Stored records
##########
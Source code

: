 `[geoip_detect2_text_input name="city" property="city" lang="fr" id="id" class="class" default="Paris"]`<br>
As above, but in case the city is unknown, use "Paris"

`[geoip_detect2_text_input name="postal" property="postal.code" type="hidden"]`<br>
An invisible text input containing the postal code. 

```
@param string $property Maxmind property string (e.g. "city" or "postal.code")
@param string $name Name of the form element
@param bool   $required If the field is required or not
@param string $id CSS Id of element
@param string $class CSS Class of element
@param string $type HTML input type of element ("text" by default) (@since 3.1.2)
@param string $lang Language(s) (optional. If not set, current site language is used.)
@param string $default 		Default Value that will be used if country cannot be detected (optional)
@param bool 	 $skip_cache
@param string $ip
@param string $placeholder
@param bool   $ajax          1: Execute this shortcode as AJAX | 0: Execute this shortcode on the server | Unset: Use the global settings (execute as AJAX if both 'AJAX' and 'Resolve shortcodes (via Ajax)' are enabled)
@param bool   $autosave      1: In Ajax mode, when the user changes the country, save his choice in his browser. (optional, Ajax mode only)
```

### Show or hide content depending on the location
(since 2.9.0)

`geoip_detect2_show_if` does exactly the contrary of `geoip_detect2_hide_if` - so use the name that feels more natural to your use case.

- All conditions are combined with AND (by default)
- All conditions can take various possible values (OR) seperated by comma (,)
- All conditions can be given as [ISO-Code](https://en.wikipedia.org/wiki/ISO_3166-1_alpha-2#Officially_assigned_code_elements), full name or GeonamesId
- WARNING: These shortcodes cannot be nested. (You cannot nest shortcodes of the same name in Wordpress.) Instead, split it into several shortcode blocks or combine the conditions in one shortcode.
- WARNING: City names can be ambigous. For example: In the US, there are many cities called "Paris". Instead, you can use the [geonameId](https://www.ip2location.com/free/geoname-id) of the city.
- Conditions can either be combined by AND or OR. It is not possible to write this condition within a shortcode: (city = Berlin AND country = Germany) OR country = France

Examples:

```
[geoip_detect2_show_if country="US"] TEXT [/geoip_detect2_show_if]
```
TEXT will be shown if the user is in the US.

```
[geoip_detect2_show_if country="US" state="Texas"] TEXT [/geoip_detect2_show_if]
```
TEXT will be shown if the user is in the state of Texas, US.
##########
Work request
Starting at the line that contains "- WARNING: These", copy each line through the last one in the records, exactly, and output nothing else.

Your response
- WARNING: These shortcodes cannot be nested. (You cannot nest shortcodes of the same name in Wordpress.) Instead, split it into several shortcode blocks or combine the conditions in one shortcode.
- WARNING: City names can be ambigous. For example: In the US, there are many cities called "Paris". Instead, you can use the [geonameId](https://www.ip2location.com/free/geoname-id) of the city.
- Conditions can either be combined by AND or OR. It is not possible to write this condition within a shortcode: (city = Berlin AND country = Germany) OR country = France

Examples:

```
[geoip_detect2_show_if country="US"] TEXT [/geoip_detect2_show_if]
```
TEXT will be shown if the user is in the US.

```
[geoip_detect2_show_if country="US" state="Texas"] TEXT [/geoip_detect2_show_if]
```
TEXT will be shown if the user is in the state of Texas, US.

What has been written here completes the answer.